Data generated during tracking protocols ‘2’ and ‘3’ (5 min and 1 min sampling intervals respectively) were aggregated to increase the sampling interval to ca 10 min for standardization purposes. All recorded tracks of shark movements were then plotted onto a digital chart of Mossel Bay using Arcview 3.2 and assessed using the animal movement analysis extension (AMAE: Hooge and Eichenlaub 2000). ROM was then calculated by dividing this displacement distance with the corresponding sample interval. Although ROM does not represent swimming speeds, it does give insight into relative activity. To examine if ROM patterns were dependent on time of day, measurements collected were pooled into (a) four categories (i.e. daylight, dusk (±1 h from sunset), night and dawn (±1 h from sunrise)) and (b) hourly, then tested using ANOVA and Tukey’s HSD test. A second estimate of ROM used time intervals of RCODE tagged sharks that travelled between widely spaced (>10 km) VR2 receivers at Grootbrak and Hartenbos. To calculate the distances between receivers, locations were plotted on a digital chart, with 600 m subtracted from each measurement (~300 m detection field for each receiver) to determine a more accurate estimate of distance between receiver detection fields.

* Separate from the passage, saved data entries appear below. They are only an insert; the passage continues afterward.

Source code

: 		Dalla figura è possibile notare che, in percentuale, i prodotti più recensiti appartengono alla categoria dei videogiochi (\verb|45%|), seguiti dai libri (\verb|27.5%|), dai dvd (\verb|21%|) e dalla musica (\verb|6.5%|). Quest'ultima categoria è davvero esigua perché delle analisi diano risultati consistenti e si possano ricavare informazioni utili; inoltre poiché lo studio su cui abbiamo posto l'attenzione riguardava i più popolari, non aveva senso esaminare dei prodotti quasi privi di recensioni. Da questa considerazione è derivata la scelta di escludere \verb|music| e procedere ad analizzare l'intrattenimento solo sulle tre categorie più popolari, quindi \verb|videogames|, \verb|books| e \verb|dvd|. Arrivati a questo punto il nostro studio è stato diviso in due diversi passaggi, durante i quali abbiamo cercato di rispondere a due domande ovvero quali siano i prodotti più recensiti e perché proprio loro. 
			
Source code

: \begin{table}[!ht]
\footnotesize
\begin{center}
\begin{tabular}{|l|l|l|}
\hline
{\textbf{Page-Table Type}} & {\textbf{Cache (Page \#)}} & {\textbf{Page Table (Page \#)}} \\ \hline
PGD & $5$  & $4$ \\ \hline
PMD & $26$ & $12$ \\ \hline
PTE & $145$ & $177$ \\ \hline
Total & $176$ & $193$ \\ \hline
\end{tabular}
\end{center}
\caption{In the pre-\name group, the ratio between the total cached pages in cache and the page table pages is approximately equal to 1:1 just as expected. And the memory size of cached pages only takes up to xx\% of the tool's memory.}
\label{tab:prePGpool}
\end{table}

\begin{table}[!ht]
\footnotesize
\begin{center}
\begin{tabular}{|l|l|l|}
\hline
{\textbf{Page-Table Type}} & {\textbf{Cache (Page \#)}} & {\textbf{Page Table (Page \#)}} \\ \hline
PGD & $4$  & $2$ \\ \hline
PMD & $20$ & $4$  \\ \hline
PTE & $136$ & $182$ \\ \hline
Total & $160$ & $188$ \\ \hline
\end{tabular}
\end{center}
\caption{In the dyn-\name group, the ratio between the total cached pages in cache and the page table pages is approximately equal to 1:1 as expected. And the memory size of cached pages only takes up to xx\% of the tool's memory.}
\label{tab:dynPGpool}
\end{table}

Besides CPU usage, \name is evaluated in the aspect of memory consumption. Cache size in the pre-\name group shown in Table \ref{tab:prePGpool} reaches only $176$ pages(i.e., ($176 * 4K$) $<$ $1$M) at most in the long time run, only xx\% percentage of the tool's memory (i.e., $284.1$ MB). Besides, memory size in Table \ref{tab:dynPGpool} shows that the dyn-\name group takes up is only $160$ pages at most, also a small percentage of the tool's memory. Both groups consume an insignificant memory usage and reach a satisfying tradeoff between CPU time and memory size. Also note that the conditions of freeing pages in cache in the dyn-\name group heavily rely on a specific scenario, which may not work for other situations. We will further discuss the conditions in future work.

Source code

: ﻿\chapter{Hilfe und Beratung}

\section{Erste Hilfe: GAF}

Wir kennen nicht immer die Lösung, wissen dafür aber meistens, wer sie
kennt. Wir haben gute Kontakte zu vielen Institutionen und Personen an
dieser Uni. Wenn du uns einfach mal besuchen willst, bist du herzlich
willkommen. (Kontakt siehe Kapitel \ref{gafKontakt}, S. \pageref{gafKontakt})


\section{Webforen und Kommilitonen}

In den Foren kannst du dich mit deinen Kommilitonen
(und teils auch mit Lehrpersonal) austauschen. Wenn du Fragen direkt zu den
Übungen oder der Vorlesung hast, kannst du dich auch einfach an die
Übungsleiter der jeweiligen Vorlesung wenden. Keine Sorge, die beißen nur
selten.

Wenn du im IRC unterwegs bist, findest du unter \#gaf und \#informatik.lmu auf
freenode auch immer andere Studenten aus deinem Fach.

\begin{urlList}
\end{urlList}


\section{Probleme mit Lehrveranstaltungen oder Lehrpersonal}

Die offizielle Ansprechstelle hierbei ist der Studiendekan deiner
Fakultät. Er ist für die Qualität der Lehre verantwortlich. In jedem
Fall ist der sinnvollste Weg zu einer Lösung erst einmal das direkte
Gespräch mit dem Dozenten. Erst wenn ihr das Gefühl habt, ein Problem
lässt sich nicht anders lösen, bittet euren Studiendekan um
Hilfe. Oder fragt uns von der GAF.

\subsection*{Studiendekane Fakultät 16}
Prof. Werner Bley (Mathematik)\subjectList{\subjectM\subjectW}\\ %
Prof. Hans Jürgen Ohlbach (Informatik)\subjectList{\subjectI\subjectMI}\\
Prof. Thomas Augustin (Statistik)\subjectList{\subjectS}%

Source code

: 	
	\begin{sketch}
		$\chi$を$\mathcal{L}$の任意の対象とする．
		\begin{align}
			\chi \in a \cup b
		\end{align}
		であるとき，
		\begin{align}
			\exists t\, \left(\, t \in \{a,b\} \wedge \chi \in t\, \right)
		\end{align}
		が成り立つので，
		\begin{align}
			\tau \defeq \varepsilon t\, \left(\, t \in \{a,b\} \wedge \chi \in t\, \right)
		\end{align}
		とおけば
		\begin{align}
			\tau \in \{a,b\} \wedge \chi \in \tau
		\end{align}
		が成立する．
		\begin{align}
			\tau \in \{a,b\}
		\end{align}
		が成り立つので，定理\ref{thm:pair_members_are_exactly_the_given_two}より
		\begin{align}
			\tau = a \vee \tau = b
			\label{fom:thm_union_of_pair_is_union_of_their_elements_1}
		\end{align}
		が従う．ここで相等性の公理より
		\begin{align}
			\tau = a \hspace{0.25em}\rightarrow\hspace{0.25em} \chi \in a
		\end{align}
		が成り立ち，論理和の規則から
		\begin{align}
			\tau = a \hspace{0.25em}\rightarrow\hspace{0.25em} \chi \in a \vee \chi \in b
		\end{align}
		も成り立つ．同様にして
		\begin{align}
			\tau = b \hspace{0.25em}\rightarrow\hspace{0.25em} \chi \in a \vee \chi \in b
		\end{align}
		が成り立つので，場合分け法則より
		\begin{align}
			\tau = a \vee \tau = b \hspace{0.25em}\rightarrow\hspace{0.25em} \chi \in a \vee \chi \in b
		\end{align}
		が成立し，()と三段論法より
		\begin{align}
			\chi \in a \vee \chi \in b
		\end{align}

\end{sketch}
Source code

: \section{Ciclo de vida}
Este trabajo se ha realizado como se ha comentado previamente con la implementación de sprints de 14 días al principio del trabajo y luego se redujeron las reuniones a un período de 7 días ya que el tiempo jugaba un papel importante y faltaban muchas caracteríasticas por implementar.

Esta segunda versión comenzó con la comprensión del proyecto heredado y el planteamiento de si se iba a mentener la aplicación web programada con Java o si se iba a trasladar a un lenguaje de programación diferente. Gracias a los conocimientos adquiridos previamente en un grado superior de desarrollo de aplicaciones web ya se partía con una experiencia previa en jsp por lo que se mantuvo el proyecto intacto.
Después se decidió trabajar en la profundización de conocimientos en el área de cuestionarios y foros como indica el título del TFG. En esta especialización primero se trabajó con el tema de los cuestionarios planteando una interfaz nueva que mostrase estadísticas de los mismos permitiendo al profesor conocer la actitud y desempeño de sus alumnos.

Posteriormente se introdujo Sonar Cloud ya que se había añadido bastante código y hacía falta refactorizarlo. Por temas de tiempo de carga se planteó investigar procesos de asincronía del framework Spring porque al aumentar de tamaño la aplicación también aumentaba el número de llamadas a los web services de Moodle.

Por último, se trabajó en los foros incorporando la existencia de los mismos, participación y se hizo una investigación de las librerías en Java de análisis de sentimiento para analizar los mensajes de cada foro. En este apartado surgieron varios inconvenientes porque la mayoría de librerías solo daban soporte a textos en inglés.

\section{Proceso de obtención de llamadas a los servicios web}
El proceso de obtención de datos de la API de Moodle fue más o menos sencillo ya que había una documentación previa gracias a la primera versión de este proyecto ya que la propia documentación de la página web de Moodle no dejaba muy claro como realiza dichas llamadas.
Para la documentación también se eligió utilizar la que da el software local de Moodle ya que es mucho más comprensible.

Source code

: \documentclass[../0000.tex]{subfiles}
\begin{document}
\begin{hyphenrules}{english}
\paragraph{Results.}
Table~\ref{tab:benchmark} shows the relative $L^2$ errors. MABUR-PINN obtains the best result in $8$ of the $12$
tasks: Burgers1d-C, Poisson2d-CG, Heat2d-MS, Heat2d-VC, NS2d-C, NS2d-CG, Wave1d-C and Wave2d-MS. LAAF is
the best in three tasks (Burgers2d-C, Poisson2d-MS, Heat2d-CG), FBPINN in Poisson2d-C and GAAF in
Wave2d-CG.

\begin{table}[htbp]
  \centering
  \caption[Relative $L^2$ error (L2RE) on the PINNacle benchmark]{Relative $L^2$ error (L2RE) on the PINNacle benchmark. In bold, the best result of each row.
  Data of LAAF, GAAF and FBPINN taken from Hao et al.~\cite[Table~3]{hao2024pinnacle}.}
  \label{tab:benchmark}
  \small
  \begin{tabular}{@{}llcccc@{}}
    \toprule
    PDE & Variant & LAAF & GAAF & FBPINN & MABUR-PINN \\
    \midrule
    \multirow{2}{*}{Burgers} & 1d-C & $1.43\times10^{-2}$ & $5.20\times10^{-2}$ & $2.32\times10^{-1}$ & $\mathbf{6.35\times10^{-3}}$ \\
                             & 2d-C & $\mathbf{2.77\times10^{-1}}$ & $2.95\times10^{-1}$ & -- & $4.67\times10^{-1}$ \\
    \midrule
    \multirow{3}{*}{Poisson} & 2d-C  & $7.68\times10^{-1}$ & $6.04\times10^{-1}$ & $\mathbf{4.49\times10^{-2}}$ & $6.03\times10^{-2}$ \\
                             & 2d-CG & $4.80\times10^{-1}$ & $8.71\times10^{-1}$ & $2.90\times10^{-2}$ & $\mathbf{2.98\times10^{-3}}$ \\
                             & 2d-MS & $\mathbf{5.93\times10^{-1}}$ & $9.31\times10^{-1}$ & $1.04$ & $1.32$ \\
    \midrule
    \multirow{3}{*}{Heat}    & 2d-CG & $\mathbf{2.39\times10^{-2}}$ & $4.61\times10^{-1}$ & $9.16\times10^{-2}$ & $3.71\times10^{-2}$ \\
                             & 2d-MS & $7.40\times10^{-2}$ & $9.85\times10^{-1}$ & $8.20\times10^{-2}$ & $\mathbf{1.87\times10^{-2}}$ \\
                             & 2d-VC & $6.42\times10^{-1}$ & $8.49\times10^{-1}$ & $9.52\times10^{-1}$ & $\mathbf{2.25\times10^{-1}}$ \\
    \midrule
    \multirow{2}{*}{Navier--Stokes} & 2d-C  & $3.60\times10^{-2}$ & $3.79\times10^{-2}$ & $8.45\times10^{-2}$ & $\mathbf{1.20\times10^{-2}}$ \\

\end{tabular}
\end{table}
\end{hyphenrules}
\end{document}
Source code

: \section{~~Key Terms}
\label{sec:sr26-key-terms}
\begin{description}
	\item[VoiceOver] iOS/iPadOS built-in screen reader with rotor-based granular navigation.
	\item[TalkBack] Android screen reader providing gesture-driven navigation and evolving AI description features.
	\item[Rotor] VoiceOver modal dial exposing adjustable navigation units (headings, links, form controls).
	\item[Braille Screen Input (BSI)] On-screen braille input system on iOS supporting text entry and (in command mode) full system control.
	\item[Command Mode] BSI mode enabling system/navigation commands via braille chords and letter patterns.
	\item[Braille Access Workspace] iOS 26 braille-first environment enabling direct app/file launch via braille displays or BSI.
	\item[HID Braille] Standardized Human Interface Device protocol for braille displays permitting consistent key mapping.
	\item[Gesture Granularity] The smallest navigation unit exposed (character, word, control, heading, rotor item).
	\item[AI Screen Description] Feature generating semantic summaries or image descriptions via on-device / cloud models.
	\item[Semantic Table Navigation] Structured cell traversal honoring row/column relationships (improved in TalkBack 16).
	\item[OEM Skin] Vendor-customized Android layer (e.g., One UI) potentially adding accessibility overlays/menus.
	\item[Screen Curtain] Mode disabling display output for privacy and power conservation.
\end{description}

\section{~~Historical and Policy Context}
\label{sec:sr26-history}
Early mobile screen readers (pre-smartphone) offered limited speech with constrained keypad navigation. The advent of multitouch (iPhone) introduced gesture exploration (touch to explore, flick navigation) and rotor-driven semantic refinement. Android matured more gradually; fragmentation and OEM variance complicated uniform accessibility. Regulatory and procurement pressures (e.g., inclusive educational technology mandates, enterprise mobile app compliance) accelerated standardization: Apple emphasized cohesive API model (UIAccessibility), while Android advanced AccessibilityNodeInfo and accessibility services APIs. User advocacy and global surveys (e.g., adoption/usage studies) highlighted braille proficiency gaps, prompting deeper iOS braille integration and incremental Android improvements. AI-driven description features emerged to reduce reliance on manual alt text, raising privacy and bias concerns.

The overall swimming linearity of each track was calculated using AMAE, with the resultant statistic termed ‘angular concentration’ (r). Angular concentration ranges from 0 (completely non-linear swimming) to 1 (straight line swimming) (Batschelet 1981). Rayleigh’s z-test was used to test for significant linearity in swimming pathways for individual tracks. Variation in ROM may be caused by change in ISS, but also may result from variation in swimming linearity, current strength or vertical movement. During successive sample intervals, an index of swimming linearity (LI) was calculated using the following equation developed by Bell and Kramer (1979):

$$ {\text{LI}} = {{\left( {{\text{F}}_{\text{n}} - {\text{F}}_1 } \right)} \mathord{\left/ {\vphantom {{\left( {{\text{F}}_{\text{n}} - {\text{F}}_1 } \right)} {\text{D}}}} \right. } {\text{D}}} $$

where Fn = the third position taken, F1 = the first position taken, D = the total distance travelled during the interval.

Swim bearings between consecutive positions were established using standard trigonometry techniques (cosine rule). Calculated bearings were pooled into 12 intervals (30° range) with 0° representing due north. Data was separated into ‘shark activity’ groupings, and bearing frequency was examined for randomness using chi square analysis.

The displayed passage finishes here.